But "stop snitching" isn't about jailhouse informants or whatnot. It's about witnesses to neighborhood crimes refusing to help the police.
101: Which is why I do disapprove of it. There's something wrong with 'snitching', but the wrongness isn't witnesses truthfully testifying, but cops obtaining unreliable testimony through bribery or extortion.
Well, I'm no fan of Stop Snitchin', but enwhitelment isn't the right critique. As a white professional myself, I am surprised when I come across law-abiding working-class urban folks who distrust police more than they distrust criminals - but it happens much too often to ignore, or to write off as enwhitelment.
Hence the "misguided or enwhiteled". I think someone who distrusts police more than they distrust criminals and turns to "stop snitching" in response is misguided. I think that someone secure in the knowledge that they are unlikely to fall victim to violent street crime and espouses "stop snitching" because all cops are assholes is enwhiteled.
102: No, I agree. I think I was responding more to Will in 95.
101:
It is about both. Co-defendants always have incentive to turn on each other and to minimize their role and maximize the other people's role.
minneapolitan:
I've seen a lot of officers who could have embellished and didnt.
For the most part, you figure out fairly quickly which officers will embellish and which officers tell the truth no matter what.
63: But no one was hurt by the lawbreakers, unfamousMatt. They weren't even convicted as if I read the article correctly the judge tossed out all the charges. (And in one of the cases, the "outstanding warrant" was "a court error." Bad criminal! Getting a court error! Shoulda been grateful) So we're back to shitty treatment for essentially nothing. Justifying it by sniffing "well, you shouldn't have broken the law, easy fix"? I like it when bicyclists drive on the street instead of on me, too, but 44 hours in a cell to have an infraction dismissed is pretty fucking dumb.
76: One of the more depressing instances of civic life was listening to all the people in my jury pool insist how much they thought all black people were guilty so they wouldn't have to serve (or maybe they were just unusually honest racists.)
For those doing criminal defense, there are certain lawyers who always race their clients to cut deals and certain lawyer who try to keep the defendants from ratting each other out.
Typically, unless one defendant is a Michael Vick who will be paying the bills for your family while you are locked up, the co-defendants end up ratting ecah other out.
Certainly no more of a problem then I have with assuming that anyone my teenage daughter dates is a potential rapist.

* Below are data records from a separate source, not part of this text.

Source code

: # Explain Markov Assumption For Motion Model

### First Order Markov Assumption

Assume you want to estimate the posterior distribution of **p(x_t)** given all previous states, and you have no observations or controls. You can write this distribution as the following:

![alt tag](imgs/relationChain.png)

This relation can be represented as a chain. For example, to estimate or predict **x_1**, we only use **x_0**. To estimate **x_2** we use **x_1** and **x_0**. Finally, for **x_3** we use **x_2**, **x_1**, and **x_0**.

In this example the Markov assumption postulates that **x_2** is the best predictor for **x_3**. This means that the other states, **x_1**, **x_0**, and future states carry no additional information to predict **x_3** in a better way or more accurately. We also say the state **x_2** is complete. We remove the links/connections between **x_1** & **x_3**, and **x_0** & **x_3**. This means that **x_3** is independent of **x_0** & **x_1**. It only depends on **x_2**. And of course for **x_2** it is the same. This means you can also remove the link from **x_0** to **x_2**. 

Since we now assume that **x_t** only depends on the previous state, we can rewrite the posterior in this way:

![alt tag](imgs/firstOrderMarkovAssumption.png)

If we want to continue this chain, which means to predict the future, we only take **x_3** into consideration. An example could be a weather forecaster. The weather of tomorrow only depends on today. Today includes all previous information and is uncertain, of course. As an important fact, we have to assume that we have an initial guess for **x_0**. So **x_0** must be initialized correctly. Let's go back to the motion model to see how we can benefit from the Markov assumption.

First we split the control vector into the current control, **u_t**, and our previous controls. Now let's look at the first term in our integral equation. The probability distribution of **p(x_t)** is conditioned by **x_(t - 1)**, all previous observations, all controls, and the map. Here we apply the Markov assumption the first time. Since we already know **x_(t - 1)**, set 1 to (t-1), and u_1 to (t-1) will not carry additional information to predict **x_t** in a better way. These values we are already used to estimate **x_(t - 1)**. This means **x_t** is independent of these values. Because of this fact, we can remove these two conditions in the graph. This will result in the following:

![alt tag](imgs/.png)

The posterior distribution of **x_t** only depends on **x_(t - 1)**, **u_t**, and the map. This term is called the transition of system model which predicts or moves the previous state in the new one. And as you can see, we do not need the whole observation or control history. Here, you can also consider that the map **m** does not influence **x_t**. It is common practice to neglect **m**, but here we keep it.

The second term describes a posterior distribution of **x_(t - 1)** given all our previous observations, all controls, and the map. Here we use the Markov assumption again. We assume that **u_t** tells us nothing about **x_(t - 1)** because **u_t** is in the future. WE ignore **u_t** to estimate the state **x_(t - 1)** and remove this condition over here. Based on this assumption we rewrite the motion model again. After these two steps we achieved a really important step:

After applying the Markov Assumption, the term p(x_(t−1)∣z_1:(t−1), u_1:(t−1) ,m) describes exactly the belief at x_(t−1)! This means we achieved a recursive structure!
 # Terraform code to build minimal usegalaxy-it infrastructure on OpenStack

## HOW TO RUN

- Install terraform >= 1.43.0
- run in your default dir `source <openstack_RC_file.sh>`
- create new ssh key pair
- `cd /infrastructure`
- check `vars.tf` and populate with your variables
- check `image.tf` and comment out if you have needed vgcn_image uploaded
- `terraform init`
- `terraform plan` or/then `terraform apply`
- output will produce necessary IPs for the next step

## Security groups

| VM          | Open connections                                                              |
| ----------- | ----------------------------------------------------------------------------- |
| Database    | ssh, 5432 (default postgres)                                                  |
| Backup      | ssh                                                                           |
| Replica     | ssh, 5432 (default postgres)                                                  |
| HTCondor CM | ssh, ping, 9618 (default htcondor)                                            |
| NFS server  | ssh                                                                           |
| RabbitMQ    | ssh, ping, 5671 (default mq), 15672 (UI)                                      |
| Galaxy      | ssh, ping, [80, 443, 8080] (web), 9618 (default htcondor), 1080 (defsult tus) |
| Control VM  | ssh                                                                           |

Wait, how long have you had a teenage daughter? Is she hot?
Even if there's a warrant out for your arrest, you still have to be charged with whatever crime you've allegedly committed, don't you?
So, any Iowans here?
What? They're not playing in any BCS bowl game. Oh wait, you mean *that*.
no one was hurt by the lawbreakers
Hey, bikes on sidewalks are both irritating and dangerous. And leash laws really ought to be obeyed.
Are you sure you don't want to change your pseud to LF?
Hi Jesurgislac!
I dont know what you mean.
"bikes on sidewalks are both irritating and dangerous"
Sometimes. Sometimes not. Surely less irritating than being locked up for 44 hours.
Other things that can be irritating & dangerous: speeding. And yet, I don't really want people sent to jail for it.
I don't actually want our current immigration laws enforced, either. Ideally, we'd have sane laws that were enforced instead of crazy laws that aren't. But forced to choose between crazy laws being perfectly & imperfectly enforced, I'll take "imperfectly."
I think someone who distrusts police more than they distrust criminals and turns to "stop snitching" in response is misguided.
And yet, law-abiding people with more experience than you or I in these matters are hostile to police. Absent some pretty compelling rationale, I'm inclined to defer to their expertise.
some pretty compelling rationale
It's really fucking bad for half of all murders to not even result in arrests?
the "stop snitching" campaign is commonly understood as/accompanied by a threat of violence for giving evidence?
I think someone who distrusts police more than they distrust criminals and turns to "stop snitching" in response is misguided.
This depends on the person. Can the person trust the police to maintain order in his/her community? The answer is often no, if the police don't make his/her community a priority, or don't know enough about his/her community to intervene without screwing up a lot of the community's norms.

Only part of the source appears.